A European Commission project being led by scientists in Belgium and the United Kingdom wants to build "self-healing" robots that can feel pain or sense damage before quickly repairing themselves without any help from us humans.
The researchers have developed polymers that can create new bonds after about 40 minutes, according to The Guardian, and they want to embed sensor fibers into the polymer that can figure out where damage is located.
Bram Vanderborght, from the University of Brussels, said this type of research is at the forefront of innovation in robotics.
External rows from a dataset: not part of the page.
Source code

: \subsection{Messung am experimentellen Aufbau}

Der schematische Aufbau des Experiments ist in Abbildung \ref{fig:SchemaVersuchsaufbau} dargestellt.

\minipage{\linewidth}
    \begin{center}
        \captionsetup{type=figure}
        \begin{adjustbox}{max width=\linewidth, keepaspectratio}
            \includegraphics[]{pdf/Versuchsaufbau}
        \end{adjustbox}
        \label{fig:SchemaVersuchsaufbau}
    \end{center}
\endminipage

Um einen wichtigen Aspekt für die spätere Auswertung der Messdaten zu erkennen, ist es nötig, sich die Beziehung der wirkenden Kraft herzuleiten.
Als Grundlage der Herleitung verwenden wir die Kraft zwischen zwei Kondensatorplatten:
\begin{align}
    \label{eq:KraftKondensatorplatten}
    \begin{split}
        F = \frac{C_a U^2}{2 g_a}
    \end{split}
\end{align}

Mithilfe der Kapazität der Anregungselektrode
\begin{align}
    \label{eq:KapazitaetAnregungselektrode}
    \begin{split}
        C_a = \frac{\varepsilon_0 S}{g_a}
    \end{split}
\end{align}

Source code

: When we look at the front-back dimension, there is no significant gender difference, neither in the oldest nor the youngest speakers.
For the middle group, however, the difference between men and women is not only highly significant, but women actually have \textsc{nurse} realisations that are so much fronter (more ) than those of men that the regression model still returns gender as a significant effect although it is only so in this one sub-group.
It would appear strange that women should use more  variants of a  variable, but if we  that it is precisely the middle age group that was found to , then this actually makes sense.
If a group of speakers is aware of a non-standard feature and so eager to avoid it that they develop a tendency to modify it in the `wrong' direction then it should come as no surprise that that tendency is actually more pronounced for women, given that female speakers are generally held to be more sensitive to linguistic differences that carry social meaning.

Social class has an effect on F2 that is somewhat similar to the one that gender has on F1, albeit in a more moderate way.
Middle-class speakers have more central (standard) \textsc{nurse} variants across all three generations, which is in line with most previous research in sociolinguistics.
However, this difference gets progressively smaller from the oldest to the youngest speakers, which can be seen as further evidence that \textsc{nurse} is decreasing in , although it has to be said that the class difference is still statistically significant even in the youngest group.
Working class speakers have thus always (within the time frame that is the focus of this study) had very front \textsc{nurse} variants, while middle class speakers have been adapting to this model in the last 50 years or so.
"Over the past few years, we have already taken the first steps in creating self-healing materials for robots. With this research we want to continue and, above all, ensure that robots that are used in our working environment are safer, but also more sustainable. Due to the self-repair mechanism of this new kind of robot, complex, costly repairs may be a thing of the past," Vanderborght said in a press release.
Thomas George Thuruthel, also from the University of Cambridge's Department of Engineering, said these types of self-healing materials could have future applications in modular robotics, educational robotics and evolutionary robotics where a single robot can be "recycled" to generate a fresh prototype.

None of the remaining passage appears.